**Work request**
The entries below must be retyped in full. Keep every word the same.

Saved entries:
——————
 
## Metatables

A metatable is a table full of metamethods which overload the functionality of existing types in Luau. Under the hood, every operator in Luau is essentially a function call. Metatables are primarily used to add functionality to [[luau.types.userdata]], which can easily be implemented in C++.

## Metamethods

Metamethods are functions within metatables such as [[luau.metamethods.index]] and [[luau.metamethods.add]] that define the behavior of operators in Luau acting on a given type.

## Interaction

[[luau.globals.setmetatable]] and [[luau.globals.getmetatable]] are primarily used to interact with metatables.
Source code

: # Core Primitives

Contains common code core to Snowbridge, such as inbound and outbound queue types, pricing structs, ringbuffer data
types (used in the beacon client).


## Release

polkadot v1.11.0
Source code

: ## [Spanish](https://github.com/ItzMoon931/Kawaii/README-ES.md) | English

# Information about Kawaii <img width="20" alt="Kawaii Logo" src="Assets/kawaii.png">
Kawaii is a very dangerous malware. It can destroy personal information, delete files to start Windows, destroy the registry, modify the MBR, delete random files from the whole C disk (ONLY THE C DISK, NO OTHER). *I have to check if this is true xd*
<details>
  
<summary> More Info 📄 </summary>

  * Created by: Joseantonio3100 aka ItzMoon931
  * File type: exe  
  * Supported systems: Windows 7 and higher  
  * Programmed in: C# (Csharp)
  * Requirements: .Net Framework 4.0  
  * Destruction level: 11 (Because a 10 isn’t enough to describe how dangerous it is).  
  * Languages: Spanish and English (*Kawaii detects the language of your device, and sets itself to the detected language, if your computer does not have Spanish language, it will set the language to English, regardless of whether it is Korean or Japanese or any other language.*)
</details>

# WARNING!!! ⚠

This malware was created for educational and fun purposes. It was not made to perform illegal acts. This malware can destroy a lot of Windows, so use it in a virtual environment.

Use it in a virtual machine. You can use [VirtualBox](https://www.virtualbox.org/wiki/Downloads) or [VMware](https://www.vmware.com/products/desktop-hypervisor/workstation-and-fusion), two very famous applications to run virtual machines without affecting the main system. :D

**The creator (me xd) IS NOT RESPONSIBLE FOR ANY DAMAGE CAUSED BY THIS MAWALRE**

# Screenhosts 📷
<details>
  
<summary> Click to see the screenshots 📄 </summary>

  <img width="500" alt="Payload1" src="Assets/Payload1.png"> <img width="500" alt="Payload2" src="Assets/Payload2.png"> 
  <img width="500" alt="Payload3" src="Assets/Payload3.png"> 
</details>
——————
**Output**
## Metatables

A metatable is a table full of metamethods which overload the functionality of existing types in Luau. Under the hood, every operator in Luau is essentially a function call. Metatables are primarily used to add functionality to [[luau.types.userdata]], which can easily be implemented in C++.

## Metamethods

Metamethods are functions within metatables such as [[luau.metamethods.index]] and [[luau.metamethods.add]] that define the behavior of operators in Luau acting on a given type.

## Interaction

[[luau.globals.setmetatable]] and [[luau.globals.getmetatable]] are primarily used to interact with metatables.
Source code

: # Core Primitives

Contains common code core to Snowbridge, such as inbound and outbound queue types, pricing structs, ringbuffer data
types (used in the beacon client).


## Release

polkadot v1.11.0
Source code

: ## [Spanish](https://github.com/ItzMoon931/Kawaii/README-ES.md) | English

# Information about Kawaii <img width="20" alt="Kawaii Logo" src="Assets/kawaii.png">
Kawaii is a very dangerous malware. It can destroy personal information, delete files to start Windows, destroy the registry, modify the MBR, delete random files from the whole C disk (ONLY THE C DISK, NO OTHER). *I have to check if this is true xd*
<details>
  
<summary> More Info 📄 </summary>

  * Created by: Joseantonio3100 aka ItzMoon931
  * File type: exe  
  * Supported systems: Windows 7 and higher  
  * Programmed in: C# (Csharp)
  * Requirements: .Net Framework 4.0  
  * Destruction level: 11 (Because a 10 isn’t enough to describe how dangerous it is).  
  * Languages: Spanish and English (*Kawaii detects the language of your device, and sets itself to the detected language, if your computer does not have Spanish language, it will set the language to English, regardless of whether it is Korean or Japanese or any other language.*)
</details>

# WARNING!!! ⚠

This malware was created for educational and fun purposes. It was not made to perform illegal acts. This malware can destroy a lot of Windows, so use it in a virtual environment.

Use it in a virtual machine. You can use [VirtualBox](https://www.virtualbox.org/wiki/Downloads) or [VMware](https://www.vmware.com/products/desktop-hypervisor/workstation-and-fusion), two very famous applications to run virtual machines without affecting the main system. :D

**The creator (me xd) IS NOT RESPONSIBLE FOR ANY DAMAGE CAUSED BY THIS MAWALRE**

# Screenhosts 📷
<details>
  
<summary> Click to see the screenshots 📄 </summary>

  <img width="500" alt="Payload1" src="Assets/Payload1.png"> <img width="500" alt="Payload2" src="Assets/Payload2.png"> 
  <img width="500" alt="Payload3" src="Assets/Payload3.png"> 
</details>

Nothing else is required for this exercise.